Commissioner of Official Languages’ Role Explained
Commentary by Katherine d’Entremont
Commissioner of Official Languages for New Brunswick
In 2002, Members of the Legislative Assembly of New Brunswick unanimously adopted a new Official Languages Act. This Act created the position of Commissioner of Official Languages for New Brunswick, and confers on me as Commissioner a dual mandate. First, I must investigate, report on, and make recommendations with regard to compliance with the Act. Second, I must promote the advancement of both official languages in the province.
This text provides a summary of how the Office of the Commissioner carries out this dual mandate. It also seeks to follow up on the 2013 Report of the Select Committee on the Revision of the Official Languages Act in which the Committee expressed hope that “the Commissioner would make greater efforts to improve public awareness of [her] role.”
Compliance with the Act
Many people describe the Commissioner of Official Languages as the guardian of language rights.
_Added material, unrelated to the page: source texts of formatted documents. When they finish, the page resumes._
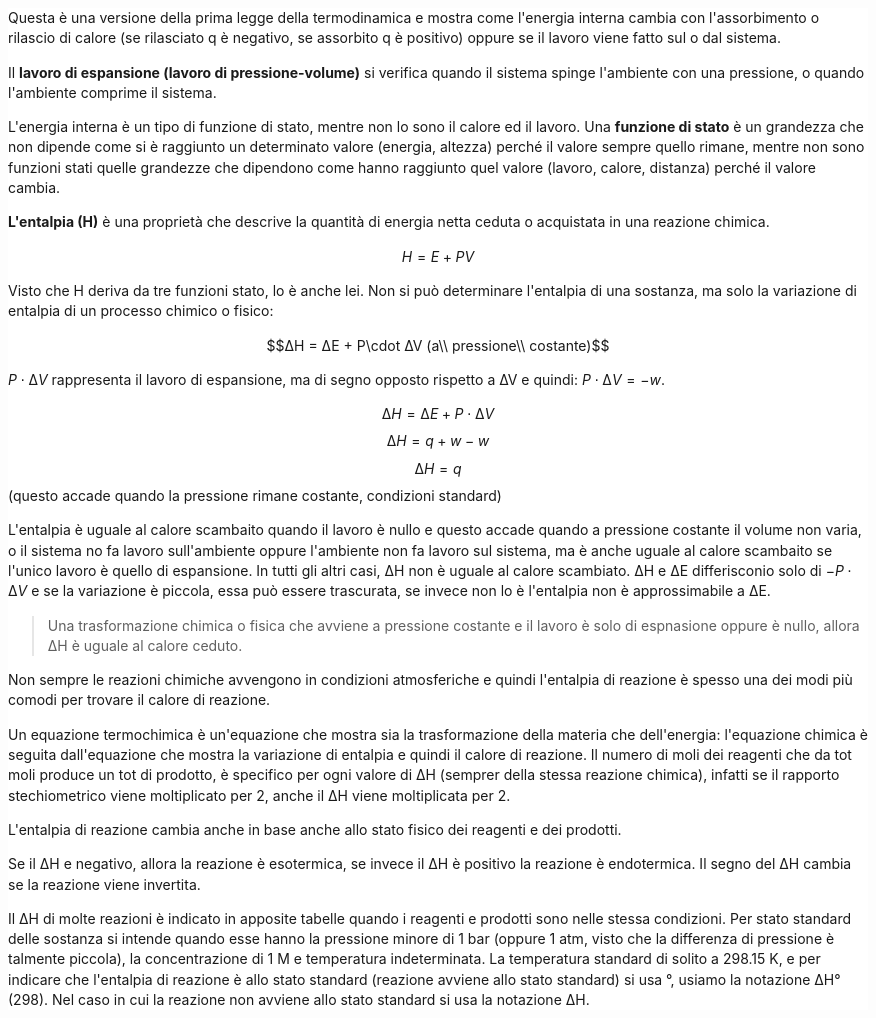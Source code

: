Questa è una versione della prima legge della termodinamica e mostra come l'energia interna cambia con l'assorbimento o rilascio di calore (se rilasciato q è negativo, se assorbito q è positivo) oppure se il lavoro viene fatto sul o dal sistema. 

Il **lavoro di espansione (lavoro di pressione-volume)** si verifica quando il sistema spinge l'ambiente con una pressione, o quando l'ambiente comprime il sistema.

L'energia interna è un tipo di funzione di stato, mentre non lo sono il calore ed il lavoro. Una **funzione di stato** è un grandezza che non dipende come si è raggiunto un determinato valore (energia, altezza) perché il valore sempre quello rimane, mentre non sono funzioni stati quelle grandezze che dipendono come hanno raggiunto quel valore (lavoro, calore, distanza) perché il valore cambia.

**L'entalpia (H)** è una proprietà che descrive la quantità di energia netta ceduta o acquistata in una reazione chimica.

$$H = E + PV$$

Visto che H deriva da tre funzioni stato, lo è anche lei. Non si può determinare l'entalpia di una sostanza, ma solo la variazione di entalpia di un processo chimico o fisico:

$$∆H = ∆E + P\cdot ∆V (a\\ pressione\\ costante)$$

$P\cdot ∆V$ rappresenta il lavoro di espansione, ma di segno opposto rispetto a ∆V e quindi: $P\cdot ∆V = -w$.

$$∆H = ∆E + P\cdot ∆V$$
$$∆H = q + w -w$$
$$∆H = q$$ (questo accade quando la pressione rimane costante, condizioni standard)

L'entalpia è uguale al calore scambaito quando il lavoro è nullo e questo accade quando a pressione costante il volume non varia, o il sistema no fa lavoro sull'ambiente oppure l'ambiente non fa lavoro sul sistema, ma è anche uguale al calore scambaito se l'unico lavoro è quello di espansione. In tutti gli altri casi, ∆H non è uguale al calore scambiato. ∆H e ∆E differisconio solo di $-P\cdot ∆V$ e se la variazione è piccola, essa può essere trascurata, se invece non lo è l'entalpia non è approssimabile a ∆E.

> Una trasformazione chimica o fisica che avviene a pressione costante e il lavoro è solo di espnasione oppure è nullo, allora ∆H è uguale al calore ceduto.

Non sempre le reazioni chimiche avvengono in condizioni atmosferiche e quindi l'entalpia di reazione è spesso una dei modi più comodi per trovare il calore di reazione. 

Un equazione termochimica è un'equazione che mostra sia la trasformazione della materia che dell'energia: l'equazione chimica è seguita dall'equazione che mostra la variazione di entalpia e quindi il calore di reazione. Il numero di moli dei reagenti che da tot moli produce un tot di prodotto, è specifico per ogni valore di ∆H (semprer della stessa reazione chimica), infatti se il rapporto stechiometrico viene moltiplicato per 2, anche il ∆H viene moltiplicata per 2.

L'entalpia di reazione cambia anche in base anche allo stato fisico dei reagenti e dei prodotti. 

Se il ∆H e negativo, allora la reazione è esotermica, se invece il ∆H è positivo la reazione è endotermica. Il segno del ∆H cambia se la reazione viene invertita. 

Il ∆H di molte reazioni è indicato in apposite tabelle quando i reagenti e prodotti sono nelle stessa condizioni. Per stato standard delle sostanza si intende quando esse hanno la pressione minore di 1 bar (oppure 1 atm, visto che la differenza di pressione è talmente piccola), la concentrazione di 1 M e temperatura indeterminata. La temperatura standard di solito a 298.15 K, e per indicare che l'entalpia di reazione è allo stato standard (reazione avviene allo stato standard) si usa °, usiamo la notazione ∆H°(298). Nel caso in cui la reazione non avviene allo stato standard si usa la notazione ∆H. 
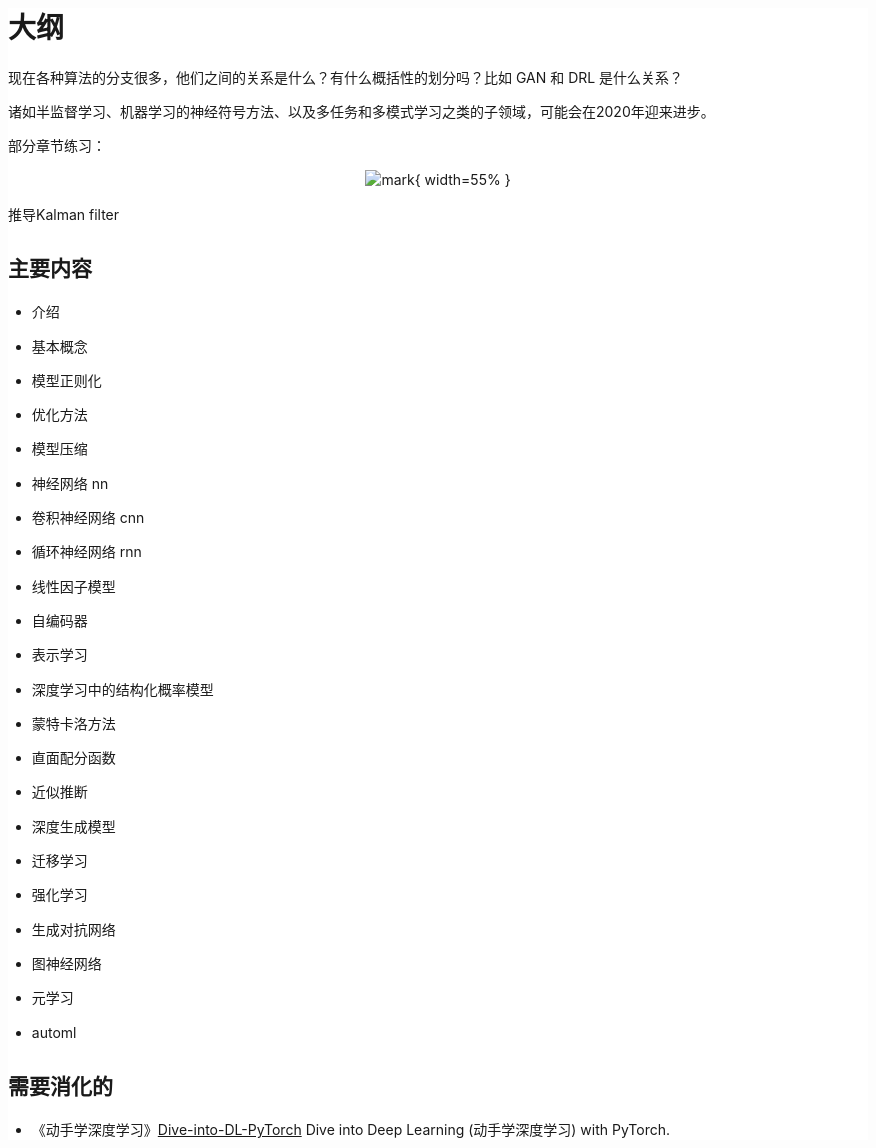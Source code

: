 # 大纲

现在各种算法的分支很多，他们之间的关系是什么？有什么概括性的划分吗？比如 GAN 和 DRL 是什么关系？




诸如半监督学习、机器学习的神经符号方法、以及多任务和多模式学习之类的子领域，可能会在2020年迎来进步。



部分章节练习：

<center>

![mark](http://images.iterate.site/blog/image/20190819/gMegGj1DBriX.png?imageslim){ width=55% }

</center>


推导Kalman filter


## 主要内容

- 介绍
- 基本概念
- 模型正则化
- 优化方法
- 模型压缩

- 神经网络 nn
- 卷积神经网络 cnn
- 循环神经网络 rnn

- 线性因子模型
- 自编码器
- 表示学习
- 深度学习中的结构化概率模型
- 蒙特卡洛方法
- 直面配分函数
- 近似推断
- 深度生成模型

- 迁移学习
- 强化学习
- 生成对抗网络
- 图神经网络
- 元学习

- automl


## 需要消化的

- 《动手学深度学习》[Dive-into-DL-PyTorch](https://github.com/ShusenTang/Dive-into-DL-PyTorch) Dive into Deep Learning (动手学深度学习) with PyTorch.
They are right. I must report to the Legislative Assembly on the extent to which provincial institutions are living up to their obligations under the Official Languages Act.
The investigations we conduct are our primary means of ensuring that the language rights of New Brunswickers are upheld. Indeed, they enable us to identify the causes of situations of non-compliance with the Act and to recommend measures to avoid their recurrence.
Most investigations are undertaken as a result of public complaints. Last year, about one-third of admissible complaints pertained to a lack of services in English and two-thirds, to a lack of services in French.
We always conduct our investigations in a spirit of collaboration, and as a general rule, institutions cooperate with us and respond positively to our recommendations. However, there are exceptions. Institutions sometimes allow complaints to accumulate or delay in taking corrective action to comply with the Act. That is why, in 2013, MLAs amended the Act to give the Commissioner the authority to publish investigation reports, thereby shining a light on recurring situations of non-compliance with the Act.
Principle of equality: at the heart of our recommendations
Our investigation reports often include recommendations. It should be noted here that the recommendations we make are always realistic and pragmatic to ensure they can be implemented by institutions. Recommendations made by the Commissioner’s office are aimed at guaranteeing that all citizens are able to receive public services in the official language of their choice. This is the promise of the Official Languages Act, a promise also set out in the Canadian Charter of Rights and Freedoms.
The Charter includes a number of provisions specific to New Brunswick. One such provision is the principle of the equality of New Brunswick’s two official languages and two official linguistic communities.
This principle of equality is fundamental. It means that public services must be of equal quality in English and in French. In other words, it is unacceptable to provide members of one of the province’s official linguistic communities with a service of lesser quality.
All recommendations made by the Commissioner’s office are therefore intended to ensure compliance with the fundamental principle of equality as outlined in the Charter.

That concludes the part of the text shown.